● **WORK ITEM**
Transcribe the line containing "3.2 Provinciaal beleid" and every line after it, exactly, through the end of the records.

─── DATA

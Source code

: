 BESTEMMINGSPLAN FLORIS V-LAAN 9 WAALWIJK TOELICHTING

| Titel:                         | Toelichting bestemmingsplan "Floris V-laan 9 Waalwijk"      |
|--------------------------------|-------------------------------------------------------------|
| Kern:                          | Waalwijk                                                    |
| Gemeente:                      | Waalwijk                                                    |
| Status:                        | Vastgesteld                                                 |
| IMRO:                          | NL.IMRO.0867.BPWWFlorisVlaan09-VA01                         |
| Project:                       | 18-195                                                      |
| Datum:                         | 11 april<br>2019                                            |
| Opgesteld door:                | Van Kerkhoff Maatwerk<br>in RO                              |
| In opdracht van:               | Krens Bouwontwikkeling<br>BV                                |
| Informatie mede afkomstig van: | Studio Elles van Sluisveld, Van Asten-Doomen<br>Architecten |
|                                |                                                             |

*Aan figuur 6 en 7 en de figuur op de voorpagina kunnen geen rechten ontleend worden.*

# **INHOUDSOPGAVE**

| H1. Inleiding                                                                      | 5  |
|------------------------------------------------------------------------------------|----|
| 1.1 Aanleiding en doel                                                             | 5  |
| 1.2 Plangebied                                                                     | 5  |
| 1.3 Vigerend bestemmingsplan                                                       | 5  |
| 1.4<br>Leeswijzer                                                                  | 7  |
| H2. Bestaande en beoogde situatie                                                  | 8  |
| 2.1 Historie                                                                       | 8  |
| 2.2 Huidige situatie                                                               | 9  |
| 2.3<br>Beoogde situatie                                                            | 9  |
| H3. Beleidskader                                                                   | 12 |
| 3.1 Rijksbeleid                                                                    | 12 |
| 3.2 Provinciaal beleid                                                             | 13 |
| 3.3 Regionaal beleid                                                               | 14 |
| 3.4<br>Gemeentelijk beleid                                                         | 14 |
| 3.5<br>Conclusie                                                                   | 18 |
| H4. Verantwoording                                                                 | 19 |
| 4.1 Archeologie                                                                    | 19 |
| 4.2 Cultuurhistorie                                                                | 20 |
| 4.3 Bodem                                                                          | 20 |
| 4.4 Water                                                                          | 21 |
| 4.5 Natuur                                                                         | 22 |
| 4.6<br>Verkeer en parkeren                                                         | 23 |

──────

● **SOLUTION TO THIS PROBLEM**
| 3.2 Provinciaal beleid                                                             | 13 |
| 3.3 Regionaal beleid                                                               | 14 |
| 3.4<br>Gemeentelijk beleid                                                         | 14 |
| 3.5<br>Conclusie                                                                   | 18 |
| H4. Verantwoording                                                                 | 19 |
| 4.1 Archeologie                                                                    | 19 |
| 4.2 Cultuurhistorie                                                                | 20 |
| 4.3 Bodem                                                                          | 20 |
| 4.4 Water                                                                          | 21 |
| 4.5 Natuur                                                                         | 22 |
| 4.6<br>Verkeer en parkeren                                                         | 23 |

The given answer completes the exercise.